### DIRECTIONS
Without the pictures, set down every record below exactly as it reads.

=== INFORMATION PROVIDED ===

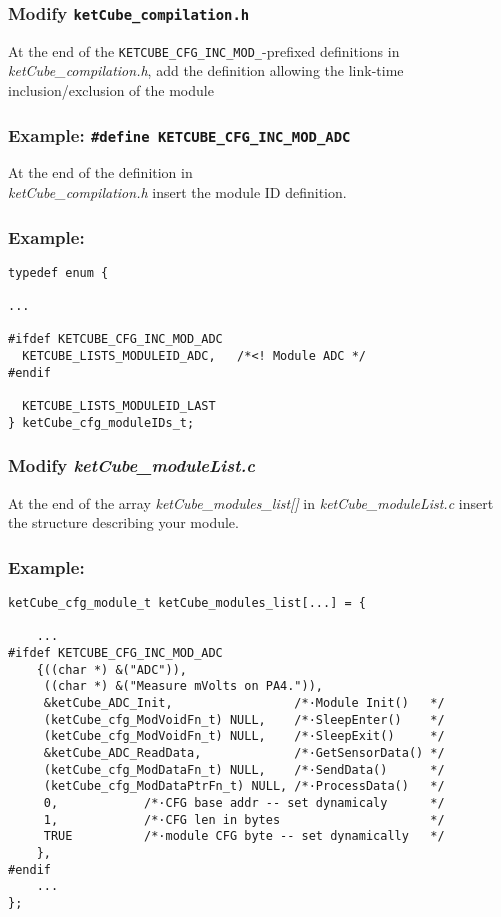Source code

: \documentclass[twoside,a4paper]{refart}
\begin{document}
\subsubsection*{Modify {\tt ketCube\_compilation.h}}\label{sec:creation:core:cfg}

At the end of the {\tt KETCUBE\_CFG\_INC\_MOD\_}-prefixed definitions in\\{\it ketCube\_compilation.h}, add the definition allowing the link-time inclusion/exclusion of the module
\subsubsection*{Example: {\tt \#define KETCUBE\_CFG\_INC\_MOD\_ADC}}

At the end of the definition in\\{\it ketCube\_compilation.h} insert the module ID definition.
\subsubsection*{Example:}
\begin{verbatim}
typedef enum {

...

#ifdef KETCUBE_CFG_INC_MOD_ADC
  KETCUBE_LISTS_MODULEID_ADC,   /*<! Module ADC */
#endif

  KETCUBE_LISTS_MODULEID_LAST
} ketCube_cfg_moduleIDs_t;
\end{verbatim}

\subsubsection*{Modify {\it ketCube\_moduleList.c}}
At the end of the array {\it ketCube\_modules\_list[]} in {\it ketCube\_moduleList.c} insert the structure describing your module.
\subsubsection*{Example:}
\begin{verbatim}
ketCube_cfg_module_t ketCube_modules_list[...] = {
    
    ...
#ifdef KETCUBE_CFG_INC_MOD_ADC
    {((char *) &("ADC")),
     ((char *) &("Measure mVolts on PA4.")),
     &ketCube_ADC_Init,                 /*·Module Init()   */
     (ketCube_cfg_ModVoidFn_t) NULL,    /*·SleepEnter()    */
     (ketCube_cfg_ModVoidFn_t) NULL,    /*·SleepExit()     */
     &ketCube_ADC_ReadData,             /*·GetSensorData() */
     (ketCube_cfg_ModDataFn_t) NULL,    /*·SendData()      */
     (ketCube_cfg_ModDataPtrFn_t) NULL, /*·ProcessData()   */
     0,            /*·CFG base addr -- set dynamicaly      */
     1,            /*·CFG len in bytes                     */
     TRUE          /*·module CFG byte -- set dynamically   */
    },
#endif
    ...
};
\end{verbatim}
\end{document}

===

### OUTPUT
Source code

: \documentclass[twoside,a4paper]{refart}
\begin{document}
\subsubsection*{Modify {\tt ketCube\_compilation.h}}\label{sec:creation:core:cfg}

At the end of the {\tt KETCUBE\_CFG\_INC\_MOD\_}-prefixed definitions in\\{\it ketCube\_compilation.h}, add the definition allowing the link-time inclusion/exclusion of the module
\subsubsection*{Example: {\tt \#define KETCUBE\_CFG\_INC\_MOD\_ADC}}

At the end of the definition in\\{\it ketCube\_compilation.h} insert the module ID definition.
\subsubsection*{Example:}
\begin{verbatim}
typedef enum {

...

#ifdef KETCUBE_CFG_INC_MOD_ADC
  KETCUBE_LISTS_MODULEID_ADC,   /*<! Module ADC */
#endif

  KETCUBE_LISTS_MODULEID_LAST
} ketCube_cfg_moduleIDs_t;
\end{verbatim}

\subsubsection*{Modify {\it ketCube\_moduleList.c}}
At the end of the array {\it ketCube\_modules\_list[]} in {\it ketCube\_moduleList.c} insert the structure describing your module.
\subsubsection*{Example:}
\begin{verbatim}
ketCube_cfg_module_t ketCube_modules_list[...] = {
    
    ...
#ifdef KETCUBE_CFG_INC_MOD_ADC
    {((char *) &("ADC")),
     ((char *) &("Measure mVolts on PA4.")),
     &ketCube_ADC_Init,                 /*·Module Init()   */
     (ketCube_cfg_ModVoidFn_t) NULL,    /*·SleepEnter()    */
     (ketCube_cfg_ModVoidFn_t) NULL,    /*·SleepExit()     */
     &ketCube_ADC_ReadData,             /*·GetSensorData() */
     (ketCube_cfg_ModDataFn_t) NULL,    /*·SendData()      */
     (ketCube_cfg_ModDataPtrFn_t) NULL, /*·ProcessData()   */
     0,            /*·CFG base addr -- set dynamicaly      */
     1,            /*·CFG len in bytes                     */
     TRUE          /*·module CFG byte -- set dynamically   */
    },
#endif
    ...
};
\end{verbatim}
\end{document}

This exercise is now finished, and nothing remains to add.